Adolfo Rodríguez

Personal information
- Full name: Adolfo Rodríguez Barreto
- Date of birth: 11 October 1917
- Place of birth: Colonia del Sacramento, Uruguay
- Date of death: 18 July 1994 (aged 76)
- Place of death: Santiago, Chile
- Position: Defender

Youth career
- Peñarol

Senior career*
- Years: Team / Apps / (Gls)
- 1937–1939: Peñarol
- 1940: Racing Montevideo
- 1941: Peñarol
- 1942–1944: Racing Montevideo
- 1945: Fluminense / 6 / (0)
- 1946: Bonsucesso
- 1947: Pelotas
- 1948–1950: Santiago Wanderers
- 1951: Green Cross
- 1952–1956: Everton
- 1957: Deportes La Serena

Managerial career
- 1958–1959: Deportes La Serena
- 1961: Ñublense
- 1962: Deportes La Serena
- 1963–1966: Rangers
- 1967: Everton
- 1968: Palestino
- 1970: Deportes Ovalle
- 1972: Palestino
- 1973: Deportes Ovalle
- 1974: San Luis
- 1974: Santiago Wanderers
- 1975–1976: Rangers
- 1976: Audax Italiano
- 1978: Deportes Ovalle
- 1979: Trasandino
- 1981: Deportes Ovalle
- 1984: Iván Mayo [es]

= Adolfo Rodríguez (footballer) =

Uruguayan football player and manager

Adolfo Rodríguez Barreto (11 October 1917 – 18 July 1994) was a Uruguayan football back and manager.

==Playing career==
A defender, Rodríguez started his career in his homeland with Peñarol and Racing Club de Montevideo. From 1945 to 1947, he played in Brazil for Fluminense, Bonsucesso and Pelotas.

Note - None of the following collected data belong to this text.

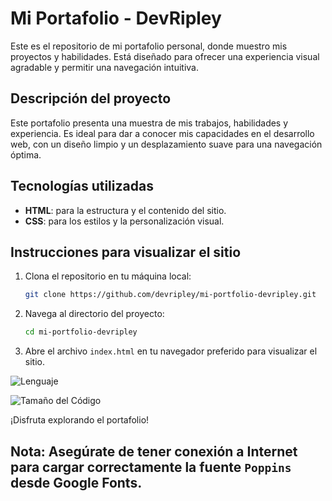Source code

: # Mi Portafolio - DevRipley

Este es el repositorio de mi portafolio personal, donde muestro mis proyectos y habilidades. Está diseñado para ofrecer una experiencia visual agradable y permitir una navegación intuitiva. 

## Descripción del proyecto

Este portafolio presenta una muestra de mis trabajos, habilidades y experiencia. Es ideal para dar a conocer mis capacidades en el desarrollo web, con un diseño limpio y un desplazamiento suave para una navegación óptima.

## Tecnologías utilizadas

- **HTML**: para la estructura y el contenido del sitio.
- **CSS**: para los estilos y la personalización visual.

## Instrucciones para visualizar el sitio

1. Clona el repositorio en tu máquina local:
   ```bash
   git clone https://github.com/devripley/mi-portfolio-devripley.git
   ```

2. Navega al directorio del proyecto:
   ```bash
   cd mi-portfolio-devripley
   ```

3. Abre el archivo `index.html` en tu navegador preferido para visualizar el sitio.

![Lenguaje](https://img.shields.io/badge/Lenguaje-Java-orange)

![Tamaño del Código](https://img.shields.io/github/languages/code-size/devripley/mi-portafolio)

¡Disfruta explorando el portafolio! 

## Nota: Asegúrate de tener conexión a Internet para cargar correctamente la fuente `Poppins` desde Google Fonts.
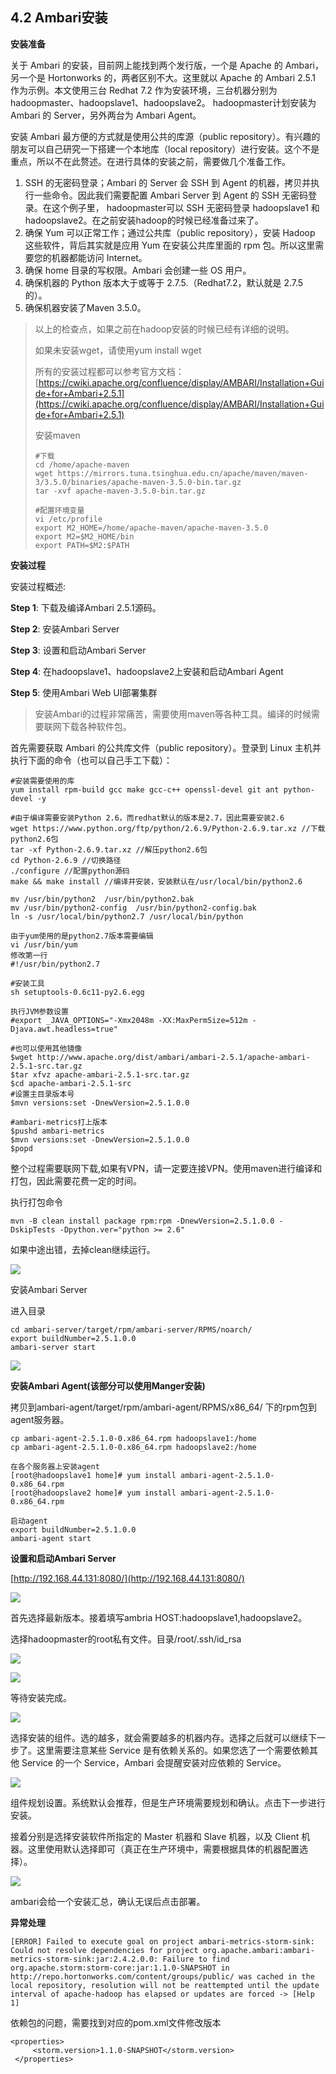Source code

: ## 4.2 Ambari安装

**安装准备**

关于 Ambari 的安装，目前网上能找到两个发行版，一个是 Apache 的 Ambari，另一个是 Hortonworks 的，两者区别不大。这里就以 Apache 的 Ambari 2.5.1 作为示例。本文使用三台 Redhat 7.2 作为安装环境，三台机器分别为hadoopmaster、hadoopslave1、hadoopslave2。 hadoopmaster计划安装为 Ambari 的 Server，另外两台为 Ambari Agent。

安装 Ambari 最方便的方式就是使用公共的库源（public repository）。有兴趣的朋友可以自己研究一下搭建一个本地库（local repository）进行安装。这个不是重点，所以不在此赘述。在进行具体的安装之前，需要做几个准备工作。

1. SSH 的无密码登录；Ambari 的 Server 会 SSH 到 Agent 的机器，拷贝并执行一些命令。因此我们需要配置 Ambari Server 到 Agent 的 SSH 无密码登录。在这个例子里， hadoopmaster可以 SSH 无密码登录 hadoopslave1 和 hadoopslave2。在之前安装hadoop的时候已经准备过来了。
2. 确保 Yum 可以正常工作；通过公共库（public repository），安装 Hadoop 这些软件，背后其实就是应用 Yum 在安装公共库里面的 rpm 包。所以这里需要您的机器都能访问 Internet。
3. 确保 home 目录的写权限。Ambari 会创建一些 OS 用户。
4. 确保机器的 Python 版本大于或等于 2.7.5.（Redhat7.2，默认就是 2.7.5 的）。
5. 确保机器安装了Maven 3.5.0。

> 以上的检查点，如果之前在hadoop安装的时候已经有详细的说明。
>
> 如果未安装wget，请使用yum install wget
>
> 所有的安装过程都可以参考官方文档：[https://cwiki.apache.org/confluence/display/AMBARI/Installation+Guide+for+Ambari+2.5.1](https://cwiki.apache.org/confluence/display/AMBARI/Installation+Guide+for+Ambari+2.5.1)
>
> 安装maven
>
> ```
> #下载
> cd /home/apache-maven
> wget https://mirrors.tuna.tsinghua.edu.cn/apache/maven/maven-3/3.5.0/binaries/apache-maven-3.5.0-bin.tar.gz
> tar -xvf apache-maven-3.5.0-bin.tar.gz
>
> #配置环境变量
> vi /etc/profile
> export M2_HOME=/home/apache-maven/apache-maven-3.5.0
> export M2=$M2_HOME/bin
> export PATH=$M2:$PATH
> ```

**安装过程**

安装过程概述:

**Step 1**: 下载及编译Ambari 2.5.1源码。

**Step 2**: 安装Ambari Server

**Step 3**: 设置和启动Ambari Server

**Step 4**: 在hadoopslave1、hadoopslave2上安装和启动Ambari Agent

**Step 5**: 使用Ambari Web UI部署集群

> 安装Ambari的过程非常痛苦，需要使用maven等各种工具。编译的时候需要联网下载各种软件包。

首先需要获取 Ambari 的公共库文件（public repository）。登录到 Linux 主机并执行下面的命令（也可以自己手工下载）：

```
#安装需要使用的库
yum install rpm-build gcc make gcc-c++ openssl-devel git ant python-devel -y

#由于编译需要安装Python 2.6，而redhat默认的版本是2.7，因此需要安装2.6
wget https://www.python.org/ftp/python/2.6.9/Python-2.6.9.tar.xz //下载python2.6包
tar -xf Python-2.6.9.tar.xz //解压python2.6包
cd Python-2.6.9 //切换路径
./configure //配置python源码
make && make install //编译并安装，安装默认在/usr/local/bin/python2.6

mv /usr/bin/python2  /usr/bin/python2.bak
mv /usr/bin/python2-config  /usr/bin/python2-config.bak
ln -s /usr/local/bin/python2.7 /usr/local/bin/python

由于yum使用的是python2.7版本需要编辑
vi /usr/bin/yum
修改第一行
#!/usr/bin/python2.7

#安装工具
sh setuptools-0.6c11-py2.6.egg

执行JVM参数设置
#export _JAVA_OPTIONS="-Xmx2048m -XX:MaxPermSize=512m -Djava.awt.headless=true"

#也可以使用其他镜像
$wget http://www.apache.org/dist/ambari/ambari-2.5.1/apache-ambari-2.5.1-src.tar.gz 
$tar xfvz apache-ambari-2.5.1-src.tar.gz
$cd apache-ambari-2.5.1-src
#设置主目录版本号
$mvn versions:set -DnewVersion=2.5.1.0.0

#ambari-metrics打上版本
$pushd ambari-metrics
$mvn versions:set -DnewVersion=2.5.1.0.0
$popd
```

整个过程需要联网下载,如果有VPN，请一定要连接VPN。使用maven进行编译和打包，因此需要花费一定的时间。

执行打包命令

```
mvn -B clean install package rpm:rpm -DnewVersion=2.5.1.0.0 -DskipTests -Dpython.ver="python >= 2.6"
```

如果中途出错，去掉clean继续运行。

![](/assets/4.2.1_1.png)

安装Ambari Server

进入目录

```
cd ambari-server/target/rpm/ambari-server/RPMS/noarch/
export buildNumber=2.5.1.0.0
ambari-server start
```

![](/assets/4.2_3.png)

**安装Ambari Agent\(该部分可以使用Manger安装\)**

拷贝到ambari-agent/target/rpm/ambari-agent/RPMS/x86\_64/ 下的rpm包到agent服务器。

```
cp ambari-agent-2.5.1.0-0.x86_64.rpm hadoopslave1:/home
cp ambari-agent-2.5.1.0-0.x86_64.rpm hadoopslave2:/home

在各个服务器上安装agent
[root@hadoopslave1 home]# yum install ambari-agent-2.5.1.0-0.x86_64.rpm 
[root@hadoopslave2 home]# yum install ambari-agent-2.5.1.0-0.x86_64.rpm

启动agent
export buildNumber=2.5.1.0.0
ambari-agent start
```

**设置和启动Ambari Server**

[http://192.168.44.131:8080/](http://192.168.44.131:8080/)

![](/assets/4.3.4_1.png)

首先选择最新版本。接着填写ambria HOST:hadoopslave1,hadoopslave2。

选择hadoopmaster的root私有文件。目录/root/.ssh/id\_rsa

![](/assets/4.2.3_3.png)

![](/assets/3.2.3_4.png)

等待安装完成。

![](/assets/3.2.4——5.png)

选择安装的组件。选的越多，就会需要越多的机器内存。选择之后就可以继续下一步了。这里需要注意某些 Service 是有依赖关系的。如果您选了一个需要依赖其他 Service 的一个 Service，Ambari 会提醒安装对应依赖的 Service。

![](/assets/3.2.3_5.png)

组件规划设置。系统默认会推荐，但是生产环境需要规划和确认。点击下一步进行安装。

接着分别是选择安装软件所指定的 Master 机器和 Slave 机器，以及 Client 机器。这里使用默认选择即可（真正在生产环境中，需要根据具体的机器配置选择）。

![](/assets/3.2.4_6.png)

ambari会给一个安装汇总，确认无误后点击部署。 

**异常处理**

```
[ERROR] Failed to execute goal on project ambari-metrics-storm-sink: Could not resolve dependencies for project org.apache.ambari:ambari-metrics-storm-sink:jar:2.4.2.0.0: Failure to find org.apache.storm:storm-core:jar:1.1.0-SNAPSHOT in http://repo.hortonworks.com/content/groups/public/ was cached in the local repository, resolution will not be reattempted until the update interval of apache-hadoop has elapsed or updates are forced -> [Help 1]
```

依赖包的问题，需要找到对应的pom.xml文件修改版本

```
<properties>
     <storm.version>1.1.0-SNAPSHOT</storm.version>
 </properties>
```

Moving to Chile in 1948, Rodríguez spent seasons with Santiago Wanderers, Green Cross and Everton de Viña del Mar in the top division and ended his career with Deportes La Serena winning the 1957 Segunda División.

==Coaching career==
As a football manager, Rodríguez developed all his career in Chile. In Chilean Primera División, he led Deportes La Serena, Rangers de Talca, Everton de Viña del Mar, Palestino and Santiago Wanderers.

In Chilean Segunda División, Rodríguez coached Ñublense, Deportes Ovalle, Palestino, San Luis de Quillota, Audax Italiano, Trasandino and Iván Mayo.

Rodríguez won the 1972 Segunda División with Palestino.